Please return exactly the lines from the one containing "fail/pass aggregation method" through the end of the records, including both.
----
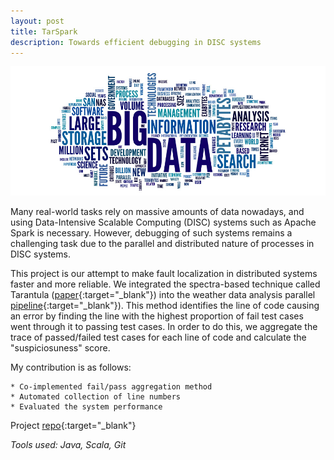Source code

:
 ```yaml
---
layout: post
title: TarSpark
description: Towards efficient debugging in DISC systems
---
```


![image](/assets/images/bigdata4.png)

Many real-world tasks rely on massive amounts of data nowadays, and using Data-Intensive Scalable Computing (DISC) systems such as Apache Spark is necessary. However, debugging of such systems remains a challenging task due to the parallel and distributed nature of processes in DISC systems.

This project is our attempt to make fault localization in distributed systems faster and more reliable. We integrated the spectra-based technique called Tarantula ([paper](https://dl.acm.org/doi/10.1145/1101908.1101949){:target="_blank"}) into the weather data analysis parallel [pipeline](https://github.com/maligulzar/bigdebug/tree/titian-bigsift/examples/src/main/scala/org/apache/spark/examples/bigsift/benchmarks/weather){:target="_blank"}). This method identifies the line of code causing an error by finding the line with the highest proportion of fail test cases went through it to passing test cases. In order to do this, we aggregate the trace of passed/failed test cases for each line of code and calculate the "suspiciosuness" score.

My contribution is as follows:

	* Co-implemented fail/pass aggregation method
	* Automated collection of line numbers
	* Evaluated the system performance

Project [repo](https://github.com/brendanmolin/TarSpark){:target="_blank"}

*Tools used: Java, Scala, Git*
----
#### WRITTEN ANSWER:
	* Co-implemented fail/pass aggregation method
	* Automated collection of line numbers
	* Evaluated the system performance

Project [repo](https://github.com/brendanmolin/TarSpark){:target="_blank"}

*Tools used: Java, Scala, Git*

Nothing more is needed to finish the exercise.